**Work instructions:** Write out every entry once more, character for character.
--- START ---
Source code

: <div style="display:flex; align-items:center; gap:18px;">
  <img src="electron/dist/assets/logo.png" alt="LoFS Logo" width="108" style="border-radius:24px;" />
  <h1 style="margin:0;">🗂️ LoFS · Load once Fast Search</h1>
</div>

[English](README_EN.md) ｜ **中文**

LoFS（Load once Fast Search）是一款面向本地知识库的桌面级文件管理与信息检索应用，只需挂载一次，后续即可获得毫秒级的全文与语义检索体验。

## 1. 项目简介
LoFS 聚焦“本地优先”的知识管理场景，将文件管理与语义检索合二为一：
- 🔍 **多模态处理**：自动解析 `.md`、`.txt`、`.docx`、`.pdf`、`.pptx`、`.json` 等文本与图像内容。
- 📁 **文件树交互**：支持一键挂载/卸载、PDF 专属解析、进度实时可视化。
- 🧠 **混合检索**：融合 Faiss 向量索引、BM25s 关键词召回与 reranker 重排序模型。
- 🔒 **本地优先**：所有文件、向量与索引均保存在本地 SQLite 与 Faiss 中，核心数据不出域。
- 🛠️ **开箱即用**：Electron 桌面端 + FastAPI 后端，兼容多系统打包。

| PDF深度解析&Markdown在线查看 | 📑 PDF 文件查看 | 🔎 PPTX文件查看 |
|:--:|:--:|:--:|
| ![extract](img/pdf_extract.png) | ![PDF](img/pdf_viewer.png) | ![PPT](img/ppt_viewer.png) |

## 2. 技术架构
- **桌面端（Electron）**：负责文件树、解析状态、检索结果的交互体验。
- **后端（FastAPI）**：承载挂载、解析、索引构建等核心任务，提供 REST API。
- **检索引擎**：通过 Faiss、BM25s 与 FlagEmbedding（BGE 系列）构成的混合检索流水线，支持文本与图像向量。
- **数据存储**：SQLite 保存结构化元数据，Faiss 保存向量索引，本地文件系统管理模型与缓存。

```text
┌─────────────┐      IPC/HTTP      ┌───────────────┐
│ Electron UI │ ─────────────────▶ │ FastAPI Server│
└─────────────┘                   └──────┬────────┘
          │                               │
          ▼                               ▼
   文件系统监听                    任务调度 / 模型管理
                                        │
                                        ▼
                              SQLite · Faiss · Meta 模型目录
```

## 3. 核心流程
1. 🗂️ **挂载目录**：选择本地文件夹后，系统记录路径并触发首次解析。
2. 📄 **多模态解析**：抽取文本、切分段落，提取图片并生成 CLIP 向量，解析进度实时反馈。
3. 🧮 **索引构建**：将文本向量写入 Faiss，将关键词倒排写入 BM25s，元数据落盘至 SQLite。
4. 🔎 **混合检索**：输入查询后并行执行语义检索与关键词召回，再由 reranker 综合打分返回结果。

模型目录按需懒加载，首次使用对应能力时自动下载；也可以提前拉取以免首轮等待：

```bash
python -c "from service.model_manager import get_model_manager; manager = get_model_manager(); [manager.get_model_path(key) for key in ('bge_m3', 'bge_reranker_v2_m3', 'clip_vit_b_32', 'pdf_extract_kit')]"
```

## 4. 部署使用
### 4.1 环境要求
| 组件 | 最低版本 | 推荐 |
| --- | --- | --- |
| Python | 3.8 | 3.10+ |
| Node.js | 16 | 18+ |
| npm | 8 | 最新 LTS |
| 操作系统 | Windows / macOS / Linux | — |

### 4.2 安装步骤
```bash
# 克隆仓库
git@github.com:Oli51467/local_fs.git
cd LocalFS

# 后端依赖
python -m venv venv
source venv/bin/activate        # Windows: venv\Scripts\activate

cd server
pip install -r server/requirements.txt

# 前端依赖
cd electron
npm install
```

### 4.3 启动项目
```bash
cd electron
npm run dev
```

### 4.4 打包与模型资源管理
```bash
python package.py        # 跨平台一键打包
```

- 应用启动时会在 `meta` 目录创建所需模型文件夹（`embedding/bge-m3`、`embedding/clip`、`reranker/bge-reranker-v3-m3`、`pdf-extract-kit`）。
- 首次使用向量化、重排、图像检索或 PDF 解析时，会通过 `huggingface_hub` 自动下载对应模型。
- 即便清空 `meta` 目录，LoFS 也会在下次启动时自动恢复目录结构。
--- END ---
**Task answer:**
Source code

: <div style="display:flex; align-items:center; gap:18px;">
  <img src="electron/dist/assets/logo.png" alt="LoFS Logo" width="108" style="border-radius:24px;" />
  <h1 style="margin:0;">🗂️ LoFS · Load once Fast Search</h1>
</div>

[English](README_EN.md) ｜ **中文**

LoFS（Load once Fast Search）是一款面向本地知识库的桌面级文件管理与信息检索应用，只需挂载一次，后续即可获得毫秒级的全文与语义检索体验。

## 1. 项目简介
LoFS 聚焦“本地优先”的知识管理场景，将文件管理与语义检索合二为一：
- 🔍 **多模态处理**：自动解析 `.md`、`.txt`、`.docx`、`.pdf`、`.pptx`、`.json` 等文本与图像内容。
- 📁 **文件树交互**：支持一键挂载/卸载、PDF 专属解析、进度实时可视化。
- 🧠 **混合检索**：融合 Faiss 向量索引、BM25s 关键词召回与 reranker 重排序模型。
- 🔒 **本地优先**：所有文件、向量与索引均保存在本地 SQLite 与 Faiss 中，核心数据不出域。
- 🛠️ **开箱即用**：Electron 桌面端 + FastAPI 后端，兼容多系统打包。

| PDF深度解析&Markdown在线查看 | 📑 PDF 文件查看 | 🔎 PPTX文件查看 |
|:--:|:--:|:--:|
| ![extract](img/pdf_extract.png) | ![PDF](img/pdf_viewer.png) | ![PPT](img/ppt_viewer.png) |

## 2. 技术架构
- **桌面端（Electron）**：负责文件树、解析状态、检索结果的交互体验。
- **后端（FastAPI）**：承载挂载、解析、索引构建等核心任务，提供 REST API。
- **检索引擎**：通过 Faiss、BM25s 与 FlagEmbedding（BGE 系列）构成的混合检索流水线，支持文本与图像向量。
- **数据存储**：SQLite 保存结构化元数据，Faiss 保存向量索引，本地文件系统管理模型与缓存。

```text
┌─────────────┐      IPC/HTTP      ┌───────────────┐
│ Electron UI │ ─────────────────▶ │ FastAPI Server│
└─────────────┘                   └──────┬────────┘
          │                               │
          ▼                               ▼
   文件系统监听                    任务调度 / 模型管理
                                        │
                                        ▼
                              SQLite · Faiss · Meta 模型目录
```

## 3. 核心流程
1. 🗂️ **挂载目录**：选择本地文件夹后，系统记录路径并触发首次解析。
2. 📄 **多模态解析**：抽取文本、切分段落，提取图片并生成 CLIP 向量，解析进度实时反馈。
3. 🧮 **索引构建**：将文本向量写入 Faiss，将关键词倒排写入 BM25s，元数据落盘至 SQLite。
4. 🔎 **混合检索**：输入查询后并行执行语义检索与关键词召回，再由 reranker 综合打分返回结果。

模型目录按需懒加载，首次使用对应能力时自动下载；也可以提前拉取以免首轮等待：

```bash
python -c "from service.model_manager import get_model_manager; manager = get_model_manager(); [manager.get_model_path(key) for key in ('bge_m3', 'bge_reranker_v2_m3', 'clip_vit_b_32', 'pdf_extract_kit')]"
```

## 4. 部署使用
### 4.1 环境要求
| 组件 | 最低版本 | 推荐 |
| --- | --- | --- |
| Python | 3.8 | 3.10+ |
| Node.js | 16 | 18+ |
| npm | 8 | 最新 LTS |
| 操作系统 | Windows / macOS / Linux | — |

### 4.2 安装步骤
```bash
# 克隆仓库
git@github.com:Oli51467/local_fs.git
cd LocalFS

# 后端依赖
python -m venv venv
source venv/bin/activate        # Windows: venv\Scripts\activate

cd server
pip install -r server/requirements.txt

# 前端依赖
cd electron
npm install
```

### 4.3 启动项目
```bash
cd electron
npm run dev
```

### 4.4 打包与模型资源管理
```bash
python package.py        # 跨平台一键打包
```

- 应用启动时会在 `meta` 目录创建所需模型文件夹（`embedding/bge-m3`、`embedding/clip`、`reranker/bge-reranker-v3-m3`、`pdf-extract-kit`）。
- 首次使用向量化、重排、图像检索或 PDF 解析时，会通过 `huggingface_hub` 自动下载对应模型。
- 即便清空 `meta` 目录，LoFS 也会在下次启动时自动恢复目录结构。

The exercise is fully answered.